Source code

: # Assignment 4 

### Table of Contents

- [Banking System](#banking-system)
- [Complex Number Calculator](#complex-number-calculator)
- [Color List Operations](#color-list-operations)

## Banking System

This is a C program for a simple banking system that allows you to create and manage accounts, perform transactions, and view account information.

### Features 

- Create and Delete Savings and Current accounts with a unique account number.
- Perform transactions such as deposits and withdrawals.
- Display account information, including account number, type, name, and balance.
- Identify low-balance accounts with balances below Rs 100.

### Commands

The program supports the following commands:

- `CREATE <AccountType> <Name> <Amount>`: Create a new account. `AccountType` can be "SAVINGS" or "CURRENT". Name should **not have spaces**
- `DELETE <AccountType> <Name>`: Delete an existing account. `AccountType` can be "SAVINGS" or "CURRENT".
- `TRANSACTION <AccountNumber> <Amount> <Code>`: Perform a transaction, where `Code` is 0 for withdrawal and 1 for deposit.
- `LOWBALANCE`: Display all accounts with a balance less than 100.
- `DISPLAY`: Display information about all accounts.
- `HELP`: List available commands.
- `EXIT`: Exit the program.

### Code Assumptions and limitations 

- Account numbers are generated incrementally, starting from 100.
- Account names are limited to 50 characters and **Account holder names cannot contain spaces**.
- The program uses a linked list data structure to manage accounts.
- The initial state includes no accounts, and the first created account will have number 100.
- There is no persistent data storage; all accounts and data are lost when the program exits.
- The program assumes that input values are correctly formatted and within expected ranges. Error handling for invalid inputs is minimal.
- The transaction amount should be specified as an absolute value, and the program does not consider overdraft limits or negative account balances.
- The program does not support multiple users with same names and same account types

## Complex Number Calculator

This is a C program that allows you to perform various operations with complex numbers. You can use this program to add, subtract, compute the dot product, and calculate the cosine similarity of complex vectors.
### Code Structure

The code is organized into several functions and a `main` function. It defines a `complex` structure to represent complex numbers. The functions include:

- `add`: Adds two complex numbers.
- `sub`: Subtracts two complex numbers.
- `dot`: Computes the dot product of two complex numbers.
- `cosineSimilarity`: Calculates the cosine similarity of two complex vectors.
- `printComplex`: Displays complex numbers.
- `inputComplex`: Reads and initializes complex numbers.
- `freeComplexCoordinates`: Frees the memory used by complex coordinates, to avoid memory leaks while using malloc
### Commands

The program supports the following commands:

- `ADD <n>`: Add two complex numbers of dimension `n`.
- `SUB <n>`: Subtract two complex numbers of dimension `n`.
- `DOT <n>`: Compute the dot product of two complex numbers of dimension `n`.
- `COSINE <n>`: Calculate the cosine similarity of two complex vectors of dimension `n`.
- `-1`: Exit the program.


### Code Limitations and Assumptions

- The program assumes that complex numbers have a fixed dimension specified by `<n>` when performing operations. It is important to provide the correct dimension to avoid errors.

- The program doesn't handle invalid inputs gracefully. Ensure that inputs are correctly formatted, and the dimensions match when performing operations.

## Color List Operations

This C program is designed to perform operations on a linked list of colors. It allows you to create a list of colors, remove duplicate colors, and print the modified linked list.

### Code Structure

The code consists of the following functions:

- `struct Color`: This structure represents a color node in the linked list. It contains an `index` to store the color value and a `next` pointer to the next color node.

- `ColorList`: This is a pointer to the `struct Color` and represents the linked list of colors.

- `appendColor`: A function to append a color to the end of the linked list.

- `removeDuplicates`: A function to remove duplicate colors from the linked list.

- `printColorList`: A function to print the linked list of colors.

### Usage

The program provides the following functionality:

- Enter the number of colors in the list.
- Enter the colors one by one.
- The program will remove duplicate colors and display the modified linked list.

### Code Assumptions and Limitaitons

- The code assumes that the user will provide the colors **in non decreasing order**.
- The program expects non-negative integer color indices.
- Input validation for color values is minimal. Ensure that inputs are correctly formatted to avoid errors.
****************
=== Activity ===
Your answer should consist only of the lines above between the line holding "### Code Limitations and Assumptions" and the line holding "- Enter the colors one by one.", inclusive, each transcribed exactly.

=== Problem solution ===
### Code Limitations and Assumptions

- The program assumes that complex numbers have a fixed dimension specified by `<n>` when performing operations. It is important to provide the correct dimension to avoid errors.

- The program doesn't handle invalid inputs gracefully. Ensure that inputs are correctly formatted, and the dimensions match when performing operations.

## Color List Operations

This C program is designed to perform operations on a linked list of colors. It allows you to create a list of colors, remove duplicate colors, and print the modified linked list.

### Code Structure

The code consists of the following functions:

- `struct Color`: This structure represents a color node in the linked list. It contains an `index` to store the color value and a `next` pointer to the next color node.

- `ColorList`: This is a pointer to the `struct Color` and represents the linked list of colors.

- `appendColor`: A function to append a color to the end of the linked list.

- `removeDuplicates`: A function to remove duplicate colors from the linked list.

- `printColorList`: A function to print the linked list of colors.

### Usage

The program provides the following functionality:

- Enter the number of colors in the list.
- Enter the colors one by one.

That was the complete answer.